RECORDED INFORMATION ->
■ ■ ■ ■ ■

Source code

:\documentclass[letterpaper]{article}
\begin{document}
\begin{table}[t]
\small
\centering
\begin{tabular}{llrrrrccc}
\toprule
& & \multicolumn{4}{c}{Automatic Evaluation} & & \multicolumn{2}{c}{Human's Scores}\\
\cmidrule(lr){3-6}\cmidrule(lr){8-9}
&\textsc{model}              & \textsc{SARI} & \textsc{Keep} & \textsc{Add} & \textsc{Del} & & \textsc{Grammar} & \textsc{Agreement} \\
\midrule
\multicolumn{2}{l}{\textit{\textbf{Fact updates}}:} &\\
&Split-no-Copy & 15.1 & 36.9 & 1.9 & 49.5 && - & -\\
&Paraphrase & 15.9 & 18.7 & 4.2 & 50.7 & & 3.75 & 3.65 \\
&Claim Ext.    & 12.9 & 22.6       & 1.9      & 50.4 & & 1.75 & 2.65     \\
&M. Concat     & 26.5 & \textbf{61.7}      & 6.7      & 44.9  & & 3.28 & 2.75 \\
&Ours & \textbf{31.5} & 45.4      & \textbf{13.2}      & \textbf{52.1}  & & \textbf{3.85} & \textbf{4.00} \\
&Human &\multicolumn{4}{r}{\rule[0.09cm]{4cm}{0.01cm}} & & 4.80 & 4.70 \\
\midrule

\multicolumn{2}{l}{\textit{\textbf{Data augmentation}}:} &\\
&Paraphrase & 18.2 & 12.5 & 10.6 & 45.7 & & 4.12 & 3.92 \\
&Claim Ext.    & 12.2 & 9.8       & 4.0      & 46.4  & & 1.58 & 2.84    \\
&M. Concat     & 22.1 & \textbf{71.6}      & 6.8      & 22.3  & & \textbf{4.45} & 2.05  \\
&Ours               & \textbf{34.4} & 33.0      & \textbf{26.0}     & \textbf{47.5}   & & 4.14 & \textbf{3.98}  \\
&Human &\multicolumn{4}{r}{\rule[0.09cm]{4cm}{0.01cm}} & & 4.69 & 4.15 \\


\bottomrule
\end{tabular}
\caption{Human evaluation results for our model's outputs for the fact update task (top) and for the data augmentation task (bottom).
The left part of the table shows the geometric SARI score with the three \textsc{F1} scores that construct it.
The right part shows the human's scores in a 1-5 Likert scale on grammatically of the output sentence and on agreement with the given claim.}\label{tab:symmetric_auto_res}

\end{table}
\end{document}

■ ■ ■ ■ ■

WORK ORDER ->
Return the data in its entirety, exactly as given.

YOUR SOLUTION ->
Source code

:\documentclass[letterpaper]{article}
\begin{document}
\begin{table}[t]
\small
\centering
\begin{tabular}{llrrrrccc}
\toprule
& & \multicolumn{4}{c}{Automatic Evaluation} & & \multicolumn{2}{c}{Human's Scores}\\
\cmidrule(lr){3-6}\cmidrule(lr){8-9}
&\textsc{model}              & \textsc{SARI} & \textsc{Keep} & \textsc{Add} & \textsc{Del} & & \textsc{Grammar} & \textsc{Agreement} \\
\midrule
\multicolumn{2}{l}{\textit{\textbf{Fact updates}}:} &\\
&Split-no-Copy & 15.1 & 36.9 & 1.9 & 49.5 && - & -\\
&Paraphrase & 15.9 & 18.7 & 4.2 & 50.7 & & 3.75 & 3.65 \\
&Claim Ext.    & 12.9 & 22.6       & 1.9      & 50.4 & & 1.75 & 2.65     \\
&M. Concat     & 26.5 & \textbf{61.7}      & 6.7      & 44.9  & & 3.28 & 2.75 \\
&Ours & \textbf{31.5} & 45.4      & \textbf{13.2}      & \textbf{52.1}  & & \textbf{3.85} & \textbf{4.00} \\
&Human &\multicolumn{4}{r}{\rule[0.09cm]{4cm}{0.01cm}} & & 4.80 & 4.70 \\
\midrule

\multicolumn{2}{l}{\textit{\textbf{Data augmentation}}:} &\\
&Paraphrase & 18.2 & 12.5 & 10.6 & 45.7 & & 4.12 & 3.92 \\
&Claim Ext.    & 12.2 & 9.8       & 4.0      & 46.4  & & 1.58 & 2.84    \\
&M. Concat     & 22.1 & \textbf{71.6}      & 6.8      & 22.3  & & \textbf{4.45} & 2.05  \\
&Ours               & \textbf{34.4} & 33.0      & \textbf{26.0}     & \textbf{47.5}   & & 4.14 & \textbf{3.98}  \\
&Human &\multicolumn{4}{r}{\rule[0.09cm]{4cm}{0.01cm}} & & 4.69 & 4.15 \\


\bottomrule
\end{tabular}
\caption{Human evaluation results for our model's outputs for the fact update task (top) and for the data augmentation task (bottom).
The left part of the table shows the geometric SARI score with the three \textsc{F1} scores that construct it.
The right part shows the human's scores in a 1-5 Likert scale on grammatically of the output sentence and on agreement with the given claim.}\label{tab:symmetric_auto_res}

\end{table}
\end{document}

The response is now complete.